Die Betriebssicherheitsverordnung beschränkt die Forderung „in einer für die Beschäftigten verständlichen Form und Sprache“ nicht auf Unterweisungen, sondern schließt auch Betriebsanweisungen mit ein. Die Betriebsanweisung ist ein Dokument zu einem bestimmten Arbeitsplatz. Es beschreibt die Gefahren, die von einer Maschine, einem Arbeitsverfahren, einem biologischen Arbeitsstoff oder einem Gefahrstoff ausgehen können. Des Weiteren werden darin Schutzmaßnahmen, Verhaltensregeln beim Umgang mit Störungen und Unfällen sowie Hinweise zur Ersten Hilfe und zur Entsorgung gegeben. Das heißt nichts anderes, als dass Betriebsanweisungen mehrsprachig sein müssen.

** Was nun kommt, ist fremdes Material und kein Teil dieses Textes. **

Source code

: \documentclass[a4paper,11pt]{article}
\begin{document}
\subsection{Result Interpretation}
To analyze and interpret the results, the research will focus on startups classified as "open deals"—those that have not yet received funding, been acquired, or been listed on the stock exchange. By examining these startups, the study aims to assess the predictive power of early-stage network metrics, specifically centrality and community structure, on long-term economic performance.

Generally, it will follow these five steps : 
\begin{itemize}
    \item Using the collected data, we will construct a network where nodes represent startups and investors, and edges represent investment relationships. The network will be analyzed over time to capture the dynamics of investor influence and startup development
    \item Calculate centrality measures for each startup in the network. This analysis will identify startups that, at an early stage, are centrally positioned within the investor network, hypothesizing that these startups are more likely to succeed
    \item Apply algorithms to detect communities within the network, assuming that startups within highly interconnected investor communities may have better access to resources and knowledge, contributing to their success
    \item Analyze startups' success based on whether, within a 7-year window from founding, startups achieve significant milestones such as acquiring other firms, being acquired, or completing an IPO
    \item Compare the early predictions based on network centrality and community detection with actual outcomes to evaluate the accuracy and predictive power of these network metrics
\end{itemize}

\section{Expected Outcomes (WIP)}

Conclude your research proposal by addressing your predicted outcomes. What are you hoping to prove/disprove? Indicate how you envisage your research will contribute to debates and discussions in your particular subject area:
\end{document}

In der Land- und Forstwirtschaft beispielsweise arbeiten viele Saisonarbeiter, die kaum Deutsch verstehen und sprechen. Das Gefahrenpotenzial ist in dieser Branche besonders groß. Die Sozialversicherung für Landwirtschaft, Forsten und Gartenbau (SVLFG) bietet daher Musterbetriebsanweisungen in Englisch, Polnisch, Rumänisch, Russisch und Bulgarisch an. Damit sind die Hauptherkunftsländer der Saisonarbeitskräfte abgedeckt. Auch andere Berufsgenossenschaften bieten einen derartigen Service mittlerweile an.

GROSSES GEFAHRENPOTENTIAL IN BESTIMMTEN BRANCHEN

Doch die Pflicht des Unternehmers hat auch Grenzen. Gerichte haben mehrmals Kündigungsschutzklagen abgewiesen, wenn Beschäftigte wegen mangelnder Sprachkenntnisse entlassen wurden. Zum Beispiel das Bundesarbeitsgericht (2 AZR 764/08):
„Ist ein Arbeitnehmer nicht in der Lage, in deutscher Sprache abgefasste Arbeitsanweisungen zu lesen, so kann eine ordentliche Kündigung nach § 1 Abs. 2 KSchG sozial gerechtfertigt sein. Es stellt keine nach § 3 Abs. 2 AGG verbotene mittelbare Benachteiligung wegen der ethnischen Herkunft dar, wenn der Arbeitgeber von seinen Arbeitnehmern die Kenntnis der deutschen Schriftsprache verlangt, soweit sie für deren Tätigkeit erforderlich ist.“

Zu klären wäre, ob eine Betriebsanweisung eine „Arbeitsanweisung“ im Sinne dieses Urteils ist. Eine höchstrichterliche Rechtsprechung dazu liegt noch nicht vor. Der Unternehmer tut also gut daran, wenn er seiner Pflicht, verständliche Sicherheitsinformationen zur Verfügung zu stellen, nachkommt.